Иногда ухожу до вечера, и меня сопровождает птичья рулада, прошлогодние, высохшие и повисшие, никому не нужные плоды рядом с голубизной неба без облаков и солнца, потягивающегося по-кошачьи к закату, в желании погрузить всех здесь, на этой стороне земли, в дрему и душевный покой. И я воткан в это окружение, и меня не сдвинуть без того, чтобы сотрясти это объемлющее меня Сущее, смещаемое и смущаемое ходом нетривиального моего мышления и моими ходами на шахматной доске жизни.

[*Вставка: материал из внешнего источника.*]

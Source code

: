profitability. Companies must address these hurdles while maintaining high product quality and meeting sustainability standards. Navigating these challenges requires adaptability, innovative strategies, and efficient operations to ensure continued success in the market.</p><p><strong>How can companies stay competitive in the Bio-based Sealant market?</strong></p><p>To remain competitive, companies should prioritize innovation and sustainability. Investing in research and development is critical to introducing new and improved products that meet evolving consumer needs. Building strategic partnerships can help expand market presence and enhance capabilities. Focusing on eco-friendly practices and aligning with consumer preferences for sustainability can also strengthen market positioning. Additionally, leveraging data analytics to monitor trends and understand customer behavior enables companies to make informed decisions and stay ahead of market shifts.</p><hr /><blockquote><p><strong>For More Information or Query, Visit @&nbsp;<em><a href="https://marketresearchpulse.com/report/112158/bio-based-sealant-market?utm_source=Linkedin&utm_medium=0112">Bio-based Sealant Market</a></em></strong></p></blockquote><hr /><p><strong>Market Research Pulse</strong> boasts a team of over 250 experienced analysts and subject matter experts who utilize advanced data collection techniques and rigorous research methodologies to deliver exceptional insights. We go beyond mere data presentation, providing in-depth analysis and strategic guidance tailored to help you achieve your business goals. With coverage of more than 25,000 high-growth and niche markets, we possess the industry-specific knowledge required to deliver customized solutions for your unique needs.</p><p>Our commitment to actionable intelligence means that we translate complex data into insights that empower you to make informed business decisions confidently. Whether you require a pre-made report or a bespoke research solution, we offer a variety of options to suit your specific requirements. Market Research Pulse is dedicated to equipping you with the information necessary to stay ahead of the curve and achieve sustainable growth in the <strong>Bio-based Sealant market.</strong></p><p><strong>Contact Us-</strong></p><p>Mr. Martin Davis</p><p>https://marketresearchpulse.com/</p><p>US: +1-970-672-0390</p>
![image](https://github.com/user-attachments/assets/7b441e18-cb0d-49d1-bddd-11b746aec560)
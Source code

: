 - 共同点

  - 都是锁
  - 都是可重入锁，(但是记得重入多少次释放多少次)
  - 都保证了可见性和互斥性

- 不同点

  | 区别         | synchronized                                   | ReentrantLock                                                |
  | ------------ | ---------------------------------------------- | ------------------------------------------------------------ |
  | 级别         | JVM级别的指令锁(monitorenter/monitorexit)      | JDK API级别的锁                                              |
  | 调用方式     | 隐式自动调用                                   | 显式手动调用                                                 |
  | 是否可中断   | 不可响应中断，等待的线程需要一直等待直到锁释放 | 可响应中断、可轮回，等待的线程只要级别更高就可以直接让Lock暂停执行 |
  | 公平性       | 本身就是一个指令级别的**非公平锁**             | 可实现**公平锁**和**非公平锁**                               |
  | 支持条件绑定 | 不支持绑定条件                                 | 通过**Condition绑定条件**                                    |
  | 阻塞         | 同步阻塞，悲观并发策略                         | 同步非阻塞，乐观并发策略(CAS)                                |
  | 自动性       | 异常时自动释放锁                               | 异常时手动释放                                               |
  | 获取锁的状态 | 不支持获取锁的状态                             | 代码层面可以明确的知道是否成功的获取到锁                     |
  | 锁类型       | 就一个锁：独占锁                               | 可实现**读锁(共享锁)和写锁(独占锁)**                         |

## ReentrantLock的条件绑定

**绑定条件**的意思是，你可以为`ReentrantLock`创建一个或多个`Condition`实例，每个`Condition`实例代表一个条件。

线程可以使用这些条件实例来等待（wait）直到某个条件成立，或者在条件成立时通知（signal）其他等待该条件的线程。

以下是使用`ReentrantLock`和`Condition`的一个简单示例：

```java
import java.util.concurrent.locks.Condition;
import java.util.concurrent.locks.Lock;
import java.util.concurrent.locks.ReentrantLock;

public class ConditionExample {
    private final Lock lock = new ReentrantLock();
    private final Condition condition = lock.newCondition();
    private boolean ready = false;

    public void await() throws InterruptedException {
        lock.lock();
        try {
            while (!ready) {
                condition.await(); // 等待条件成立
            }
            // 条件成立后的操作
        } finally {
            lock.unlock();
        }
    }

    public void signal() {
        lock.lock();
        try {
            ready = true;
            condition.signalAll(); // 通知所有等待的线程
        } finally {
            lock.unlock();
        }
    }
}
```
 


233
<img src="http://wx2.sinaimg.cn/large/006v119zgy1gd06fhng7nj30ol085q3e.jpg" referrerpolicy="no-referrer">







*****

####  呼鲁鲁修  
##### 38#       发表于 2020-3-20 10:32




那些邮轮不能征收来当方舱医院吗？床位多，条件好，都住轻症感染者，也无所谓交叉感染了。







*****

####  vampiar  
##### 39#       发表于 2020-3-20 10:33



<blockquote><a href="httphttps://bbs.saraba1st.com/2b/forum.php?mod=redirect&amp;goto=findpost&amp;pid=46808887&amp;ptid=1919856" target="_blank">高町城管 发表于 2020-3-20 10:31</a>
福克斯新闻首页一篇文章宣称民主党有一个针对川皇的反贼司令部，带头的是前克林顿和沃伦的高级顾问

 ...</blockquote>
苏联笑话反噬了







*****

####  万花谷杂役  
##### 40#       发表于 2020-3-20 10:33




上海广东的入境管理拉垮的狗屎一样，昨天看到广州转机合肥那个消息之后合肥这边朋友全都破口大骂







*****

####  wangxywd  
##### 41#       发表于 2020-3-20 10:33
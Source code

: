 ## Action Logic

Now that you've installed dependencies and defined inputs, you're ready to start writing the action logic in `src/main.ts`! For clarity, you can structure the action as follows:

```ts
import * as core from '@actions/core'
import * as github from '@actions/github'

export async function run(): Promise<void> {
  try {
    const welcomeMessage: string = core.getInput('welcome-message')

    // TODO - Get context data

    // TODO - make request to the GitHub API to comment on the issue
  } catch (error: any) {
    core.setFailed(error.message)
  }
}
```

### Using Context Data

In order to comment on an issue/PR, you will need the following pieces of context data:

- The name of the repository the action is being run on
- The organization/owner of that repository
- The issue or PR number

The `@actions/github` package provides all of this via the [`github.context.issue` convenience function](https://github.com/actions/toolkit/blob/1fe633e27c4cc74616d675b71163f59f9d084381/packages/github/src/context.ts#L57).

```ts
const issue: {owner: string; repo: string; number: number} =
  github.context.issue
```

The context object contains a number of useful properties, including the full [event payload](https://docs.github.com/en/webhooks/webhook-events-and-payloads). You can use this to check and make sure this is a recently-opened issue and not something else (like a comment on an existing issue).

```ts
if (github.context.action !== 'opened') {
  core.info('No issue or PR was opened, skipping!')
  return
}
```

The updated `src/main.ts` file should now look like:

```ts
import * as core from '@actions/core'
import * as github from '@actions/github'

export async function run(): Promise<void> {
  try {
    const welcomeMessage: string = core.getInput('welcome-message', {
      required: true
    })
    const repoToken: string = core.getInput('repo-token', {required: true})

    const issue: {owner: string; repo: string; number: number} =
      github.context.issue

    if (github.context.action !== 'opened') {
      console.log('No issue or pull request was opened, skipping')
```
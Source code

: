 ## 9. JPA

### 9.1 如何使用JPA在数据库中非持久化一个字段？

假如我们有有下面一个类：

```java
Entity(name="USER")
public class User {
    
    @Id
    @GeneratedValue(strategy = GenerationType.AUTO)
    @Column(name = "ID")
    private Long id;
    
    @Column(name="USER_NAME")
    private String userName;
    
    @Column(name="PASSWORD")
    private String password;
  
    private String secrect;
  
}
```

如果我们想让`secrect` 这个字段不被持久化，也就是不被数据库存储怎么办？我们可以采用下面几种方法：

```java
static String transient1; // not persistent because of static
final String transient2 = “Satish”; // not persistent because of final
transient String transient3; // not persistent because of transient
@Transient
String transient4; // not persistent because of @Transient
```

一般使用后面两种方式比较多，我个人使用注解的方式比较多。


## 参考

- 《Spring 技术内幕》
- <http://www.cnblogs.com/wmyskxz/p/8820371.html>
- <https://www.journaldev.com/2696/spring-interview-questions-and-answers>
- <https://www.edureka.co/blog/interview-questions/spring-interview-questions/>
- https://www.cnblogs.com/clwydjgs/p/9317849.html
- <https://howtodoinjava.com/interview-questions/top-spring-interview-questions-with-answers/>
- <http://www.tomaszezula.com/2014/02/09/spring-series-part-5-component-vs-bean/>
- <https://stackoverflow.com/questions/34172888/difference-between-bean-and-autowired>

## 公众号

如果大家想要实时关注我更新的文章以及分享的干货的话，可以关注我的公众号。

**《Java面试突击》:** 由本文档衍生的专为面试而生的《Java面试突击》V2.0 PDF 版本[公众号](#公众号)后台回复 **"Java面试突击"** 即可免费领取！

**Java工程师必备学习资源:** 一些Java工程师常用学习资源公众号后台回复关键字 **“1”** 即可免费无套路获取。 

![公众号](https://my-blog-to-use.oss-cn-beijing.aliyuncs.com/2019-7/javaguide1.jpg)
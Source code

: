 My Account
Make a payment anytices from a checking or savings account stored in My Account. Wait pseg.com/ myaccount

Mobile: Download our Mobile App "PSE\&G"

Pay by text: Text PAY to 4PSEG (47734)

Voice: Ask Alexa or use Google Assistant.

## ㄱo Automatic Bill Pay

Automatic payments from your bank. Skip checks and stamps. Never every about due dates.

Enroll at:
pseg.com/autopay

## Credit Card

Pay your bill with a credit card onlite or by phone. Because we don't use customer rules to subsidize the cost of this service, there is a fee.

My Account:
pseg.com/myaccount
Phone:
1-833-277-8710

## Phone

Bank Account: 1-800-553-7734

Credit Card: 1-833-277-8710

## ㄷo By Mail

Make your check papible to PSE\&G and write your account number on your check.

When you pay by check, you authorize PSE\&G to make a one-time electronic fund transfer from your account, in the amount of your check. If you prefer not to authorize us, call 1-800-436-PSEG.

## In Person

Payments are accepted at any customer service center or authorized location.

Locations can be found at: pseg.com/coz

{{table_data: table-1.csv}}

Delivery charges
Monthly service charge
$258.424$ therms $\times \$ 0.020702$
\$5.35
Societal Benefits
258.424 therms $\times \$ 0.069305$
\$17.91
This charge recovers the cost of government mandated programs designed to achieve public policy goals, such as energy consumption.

Такая уж моя, сводящая с ума, сущность: чем глубже погружение в покой, тем сильнее душевная тревога. И гонит она меня с места, особенно, если оно действительно райское.
Открытие Достоевского
Я искренне завидую беспечности моих ближайших друзей.
Меня же просто опаляет надвигающееся грядущее, которое сменит нынешнее — мышиное — веком машинным.
Предвестники его — стволы, изрыгающие массовую смерть, уже взведены и ждут своего часа. И все, отринутое мной, отжившее, с хищностью неудовлетворенного убийцы тоже замерло в ожидании.
А все мои суетные дела, даже новые издания моих книг — двухтомника «Человеческого, слишком человеческого» с новым предисловием, «Рождения трагедии», готовящиеся к печати новые издания «Утренней зари» и «Веселой науки», недавно вышедшая «По ту сторону добра и зла», никого не колышут. Ну, некий Видман опубликовал в бернском «Бунде» рецензию на эту последнюю книгу, но лучше бы он этого не делал, хотя и похвальна многолетняя беспечность швейцарцев, как всегда, уверенных, что их-то война не коснется.